Na visão do executivo, durante os anos de melhores margens, houve uma oferta de crédito no agronegócio “como nunca antes”, um movimento bem diferente do que o setor estava habituado.
“Não adianta eu dobrar o crédito porque ele é um bom pagador. Alguns produtores, quando tiveram acesso a esse nível maior de crédito, acabaram pegando de duas a três vezes o crédito da safra e abriram novas áreas de arrendamento.”
O diretor afirma que os bancos não estão menosprezando o risco de calote no setor e diz que o risco de crédito sempre existiu. “Mesmo no melhor momento, eu tinha uma inadimplência. O banco trabalha sempre com risco de crédito. O que aconteceu é que muitas variáveis tomadas no momento da concessão foram rapidamente estressadas, o que fez com que a gente revesse estratégias”.
Para ele, muitos produtores vão conseguir, com a própria produção, reajustar seu fluxo de caixa e capacidade de pagamento.
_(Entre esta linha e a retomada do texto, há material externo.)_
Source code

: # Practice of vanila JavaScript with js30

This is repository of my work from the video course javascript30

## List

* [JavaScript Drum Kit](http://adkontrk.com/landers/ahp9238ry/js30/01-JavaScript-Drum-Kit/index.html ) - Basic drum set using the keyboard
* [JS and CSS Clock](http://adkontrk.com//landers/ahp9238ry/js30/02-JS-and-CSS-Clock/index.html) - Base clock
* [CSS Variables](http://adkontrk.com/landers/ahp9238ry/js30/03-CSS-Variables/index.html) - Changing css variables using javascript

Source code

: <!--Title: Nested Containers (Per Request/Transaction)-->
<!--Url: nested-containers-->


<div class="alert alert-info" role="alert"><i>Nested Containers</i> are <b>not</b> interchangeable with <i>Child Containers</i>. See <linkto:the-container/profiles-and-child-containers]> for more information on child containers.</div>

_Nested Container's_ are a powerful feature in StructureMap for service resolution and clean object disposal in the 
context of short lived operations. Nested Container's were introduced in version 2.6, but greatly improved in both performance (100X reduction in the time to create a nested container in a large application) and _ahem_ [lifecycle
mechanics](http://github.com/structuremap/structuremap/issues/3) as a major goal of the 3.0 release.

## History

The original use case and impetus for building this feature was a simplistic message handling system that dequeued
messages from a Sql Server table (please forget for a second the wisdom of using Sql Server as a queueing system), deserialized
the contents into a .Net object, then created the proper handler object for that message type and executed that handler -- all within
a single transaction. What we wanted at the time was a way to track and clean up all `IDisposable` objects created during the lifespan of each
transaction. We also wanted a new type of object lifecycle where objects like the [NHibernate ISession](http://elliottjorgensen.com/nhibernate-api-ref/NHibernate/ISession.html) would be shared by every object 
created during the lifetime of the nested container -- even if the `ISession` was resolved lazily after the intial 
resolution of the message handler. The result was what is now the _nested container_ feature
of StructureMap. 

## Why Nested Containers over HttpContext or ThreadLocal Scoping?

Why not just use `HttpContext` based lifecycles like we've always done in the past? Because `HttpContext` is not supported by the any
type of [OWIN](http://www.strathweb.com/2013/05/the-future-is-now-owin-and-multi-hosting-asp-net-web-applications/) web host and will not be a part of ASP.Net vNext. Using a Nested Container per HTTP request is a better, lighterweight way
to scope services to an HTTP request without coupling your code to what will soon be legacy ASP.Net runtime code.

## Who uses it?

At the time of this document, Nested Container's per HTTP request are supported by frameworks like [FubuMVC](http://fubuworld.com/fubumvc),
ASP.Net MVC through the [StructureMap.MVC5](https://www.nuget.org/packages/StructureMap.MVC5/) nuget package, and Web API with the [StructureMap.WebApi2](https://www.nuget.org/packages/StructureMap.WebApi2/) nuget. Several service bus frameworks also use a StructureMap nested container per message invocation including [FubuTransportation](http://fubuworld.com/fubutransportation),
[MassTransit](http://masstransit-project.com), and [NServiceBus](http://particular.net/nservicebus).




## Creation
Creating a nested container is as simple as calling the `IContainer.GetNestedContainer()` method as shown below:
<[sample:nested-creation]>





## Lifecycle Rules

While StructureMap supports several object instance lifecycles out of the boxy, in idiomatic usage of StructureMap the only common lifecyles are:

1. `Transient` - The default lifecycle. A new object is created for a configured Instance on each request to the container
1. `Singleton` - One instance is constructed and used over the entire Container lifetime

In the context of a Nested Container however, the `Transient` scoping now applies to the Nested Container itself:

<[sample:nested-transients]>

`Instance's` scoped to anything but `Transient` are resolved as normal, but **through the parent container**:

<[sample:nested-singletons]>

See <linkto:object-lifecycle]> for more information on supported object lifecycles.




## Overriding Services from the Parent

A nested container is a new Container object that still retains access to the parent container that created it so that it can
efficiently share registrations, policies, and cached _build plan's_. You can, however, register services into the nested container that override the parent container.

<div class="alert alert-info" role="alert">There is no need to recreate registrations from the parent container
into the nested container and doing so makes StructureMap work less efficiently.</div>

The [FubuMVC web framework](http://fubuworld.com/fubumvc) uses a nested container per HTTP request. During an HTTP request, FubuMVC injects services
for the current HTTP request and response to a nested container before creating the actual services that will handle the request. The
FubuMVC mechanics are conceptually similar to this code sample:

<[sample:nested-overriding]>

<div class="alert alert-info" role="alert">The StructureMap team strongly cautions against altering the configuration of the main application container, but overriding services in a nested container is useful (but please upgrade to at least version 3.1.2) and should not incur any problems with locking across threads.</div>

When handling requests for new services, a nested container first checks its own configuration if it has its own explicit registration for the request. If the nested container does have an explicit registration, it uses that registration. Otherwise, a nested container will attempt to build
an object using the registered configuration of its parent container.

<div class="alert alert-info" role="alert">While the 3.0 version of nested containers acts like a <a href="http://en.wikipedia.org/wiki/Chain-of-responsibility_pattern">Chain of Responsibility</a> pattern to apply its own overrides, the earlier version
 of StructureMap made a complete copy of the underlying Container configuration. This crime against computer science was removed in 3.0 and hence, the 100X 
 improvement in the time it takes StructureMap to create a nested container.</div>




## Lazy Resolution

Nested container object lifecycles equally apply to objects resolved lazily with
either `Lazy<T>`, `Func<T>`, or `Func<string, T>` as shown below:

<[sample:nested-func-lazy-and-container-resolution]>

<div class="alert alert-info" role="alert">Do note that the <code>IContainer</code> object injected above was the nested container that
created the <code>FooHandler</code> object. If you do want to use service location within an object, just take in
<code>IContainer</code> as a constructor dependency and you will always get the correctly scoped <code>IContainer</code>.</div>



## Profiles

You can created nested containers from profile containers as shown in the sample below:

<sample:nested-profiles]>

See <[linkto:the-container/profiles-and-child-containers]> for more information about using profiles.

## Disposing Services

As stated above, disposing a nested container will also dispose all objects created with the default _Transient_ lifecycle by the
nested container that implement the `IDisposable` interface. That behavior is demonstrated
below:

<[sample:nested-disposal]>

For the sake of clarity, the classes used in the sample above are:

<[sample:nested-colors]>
No entanto, o diretor do BB diz que alguns produtores vão precisar pensar em devolver áreas arrendadas e vender ativos.
“Temos produtores que estão numa situação financeira bastante delicada, mas que possuem uma situação econômica muito estável. São produtores com muitas terras, que, eventualmente, a partir de uma decisão de um pequeno passo para trás, conseguem acelerar essa reorganização da capacidade de pagamento”.